Stored data entries:

┌──

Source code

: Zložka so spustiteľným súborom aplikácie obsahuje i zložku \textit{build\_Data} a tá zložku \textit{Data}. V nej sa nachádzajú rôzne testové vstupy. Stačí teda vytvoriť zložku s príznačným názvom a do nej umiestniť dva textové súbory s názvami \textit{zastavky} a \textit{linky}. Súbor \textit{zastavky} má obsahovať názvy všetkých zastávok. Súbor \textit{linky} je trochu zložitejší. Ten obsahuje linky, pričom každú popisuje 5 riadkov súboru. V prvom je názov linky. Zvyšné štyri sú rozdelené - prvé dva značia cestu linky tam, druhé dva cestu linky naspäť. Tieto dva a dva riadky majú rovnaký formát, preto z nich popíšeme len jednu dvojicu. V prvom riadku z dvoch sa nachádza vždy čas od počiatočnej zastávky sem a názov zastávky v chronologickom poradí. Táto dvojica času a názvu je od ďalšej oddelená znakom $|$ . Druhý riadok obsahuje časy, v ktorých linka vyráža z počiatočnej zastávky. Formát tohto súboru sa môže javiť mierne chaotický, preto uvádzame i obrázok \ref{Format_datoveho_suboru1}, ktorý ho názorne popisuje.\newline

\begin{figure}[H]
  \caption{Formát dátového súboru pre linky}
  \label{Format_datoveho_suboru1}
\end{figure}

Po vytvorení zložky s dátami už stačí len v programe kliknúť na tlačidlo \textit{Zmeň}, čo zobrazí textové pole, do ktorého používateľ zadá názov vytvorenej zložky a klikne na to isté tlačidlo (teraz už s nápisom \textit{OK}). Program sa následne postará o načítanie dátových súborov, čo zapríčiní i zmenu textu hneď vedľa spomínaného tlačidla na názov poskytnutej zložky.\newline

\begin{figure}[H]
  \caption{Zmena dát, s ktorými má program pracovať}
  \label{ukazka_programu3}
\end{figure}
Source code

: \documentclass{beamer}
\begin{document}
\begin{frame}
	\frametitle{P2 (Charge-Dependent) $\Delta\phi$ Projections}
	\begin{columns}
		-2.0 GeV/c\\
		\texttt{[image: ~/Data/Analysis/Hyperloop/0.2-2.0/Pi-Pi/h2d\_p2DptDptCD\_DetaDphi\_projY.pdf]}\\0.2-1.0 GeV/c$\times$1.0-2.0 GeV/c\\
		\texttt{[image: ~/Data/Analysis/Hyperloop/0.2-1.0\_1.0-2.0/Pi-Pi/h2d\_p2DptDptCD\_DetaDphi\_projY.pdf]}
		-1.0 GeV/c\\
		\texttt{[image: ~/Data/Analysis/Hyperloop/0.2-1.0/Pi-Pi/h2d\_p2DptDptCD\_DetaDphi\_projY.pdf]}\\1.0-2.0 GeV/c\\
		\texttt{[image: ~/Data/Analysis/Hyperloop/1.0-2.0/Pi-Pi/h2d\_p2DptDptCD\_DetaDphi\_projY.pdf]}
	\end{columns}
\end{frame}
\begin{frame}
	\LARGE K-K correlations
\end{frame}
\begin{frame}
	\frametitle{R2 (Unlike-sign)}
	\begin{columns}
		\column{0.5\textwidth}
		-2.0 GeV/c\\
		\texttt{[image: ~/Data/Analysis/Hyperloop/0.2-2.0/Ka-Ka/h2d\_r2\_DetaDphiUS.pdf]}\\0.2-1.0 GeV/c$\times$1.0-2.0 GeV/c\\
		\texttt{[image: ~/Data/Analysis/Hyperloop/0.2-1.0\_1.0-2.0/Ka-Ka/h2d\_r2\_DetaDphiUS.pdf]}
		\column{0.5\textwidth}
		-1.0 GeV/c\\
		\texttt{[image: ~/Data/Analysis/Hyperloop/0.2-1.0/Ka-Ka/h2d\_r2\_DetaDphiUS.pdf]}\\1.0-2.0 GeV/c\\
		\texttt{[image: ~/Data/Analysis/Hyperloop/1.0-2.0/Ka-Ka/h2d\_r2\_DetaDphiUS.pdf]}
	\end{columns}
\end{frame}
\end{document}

└──

## Activity:
Copy the records above. Keep every word as it is.

## Exercise solution:
Source code

: Zložka so spustiteľným súborom aplikácie obsahuje i zložku \textit{build\_Data} a tá zložku \textit{Data}. V nej sa nachádzajú rôzne testové vstupy. Stačí teda vytvoriť zložku s príznačným názvom a do nej umiestniť dva textové súbory s názvami \textit{zastavky} a \textit{linky}. Súbor \textit{zastavky} má obsahovať názvy všetkých zastávok. Súbor \textit{linky} je trochu zložitejší. Ten obsahuje linky, pričom každú popisuje 5 riadkov súboru. V prvom je názov linky. Zvyšné štyri sú rozdelené - prvé dva značia cestu linky tam, druhé dva cestu linky naspäť. Tieto dva a dva riadky majú rovnaký formát, preto z nich popíšeme len jednu dvojicu. V prvom riadku z dvoch sa nachádza vždy čas od počiatočnej zastávky sem a názov zastávky v chronologickom poradí. Táto dvojica času a názvu je od ďalšej oddelená znakom $|$ . Druhý riadok obsahuje časy, v ktorých linka vyráža z počiatočnej zastávky. Formát tohto súboru sa môže javiť mierne chaotický, preto uvádzame i obrázok \ref{Format_datoveho_suboru1}, ktorý ho názorne popisuje.\newline

\begin{figure}[H]
  \caption{Formát dátového súboru pre linky}
  \label{Format_datoveho_suboru1}
\end{figure}

Po vytvorení zložky s dátami už stačí len v programe kliknúť na tlačidlo \textit{Zmeň}, čo zobrazí textové pole, do ktorého používateľ zadá názov vytvorenej zložky a klikne na to isté tlačidlo (teraz už s nápisom \textit{OK}). Program sa následne postará o načítanie dátových súborov, čo zapríčiní i zmenu textu hneď vedľa spomínaného tlačidla na názov poskytnutej zložky.\newline

\begin{figure}[H]
  \caption{Zmena dát, s ktorými má program pracovať}
  \label{ukazka_programu3}
\end{figure}
Source code

: \documentclass{beamer}
\begin{document}
\begin{frame}
	\frametitle{P2 (Charge-Dependent) $\Delta\phi$ Projections}
	\begin{columns}
		-2.0 GeV/c\\
		\texttt{[image: ~/Data/Analysis/Hyperloop/0.2-2.0/Pi-Pi/h2d\_p2DptDptCD\_DetaDphi\_projY.pdf]}\\0.2-1.0 GeV/c$\times$1.0-2.0 GeV/c\\
		\texttt{[image: ~/Data/Analysis/Hyperloop/0.2-1.0\_1.0-2.0/Pi-Pi/h2d\_p2DptDptCD\_DetaDphi\_projY.pdf]}
		-1.0 GeV/c\\
		\texttt{[image: ~/Data/Analysis/Hyperloop/0.2-1.0/Pi-Pi/h2d\_p2DptDptCD\_DetaDphi\_projY.pdf]}\\1.0-2.0 GeV/c\\
		\texttt{[image: ~/Data/Analysis/Hyperloop/1.0-2.0/Pi-Pi/h2d\_p2DptDptCD\_DetaDphi\_projY.pdf]}
	\end{columns}
\end{frame}
\begin{frame}
	\LARGE K-K correlations
\end{frame}
\begin{frame}
	\frametitle{R2 (Unlike-sign)}
	\begin{columns}
		\column{0.5\textwidth}
		-2.0 GeV/c\\
		\texttt{[image: ~/Data/Analysis/Hyperloop/0.2-2.0/Ka-Ka/h2d\_r2\_DetaDphiUS.pdf]}\\0.2-1.0 GeV/c$\times$1.0-2.0 GeV/c\\
		\texttt{[image: ~/Data/Analysis/Hyperloop/0.2-1.0\_1.0-2.0/Ka-Ka/h2d\_r2\_DetaDphiUS.pdf]}
		\column{0.5\textwidth}
		-1.0 GeV/c\\
		\texttt{[image: ~/Data/Analysis/Hyperloop/0.2-1.0/Ka-Ka/h2d\_r2\_DetaDphiUS.pdf]}\\1.0-2.0 GeV/c\\
		\texttt{[image: ~/Data/Analysis/Hyperloop/1.0-2.0/Ka-Ka/h2d\_r2\_DetaDphiUS.pdf]}
	\end{columns}
\end{frame}
\end{document}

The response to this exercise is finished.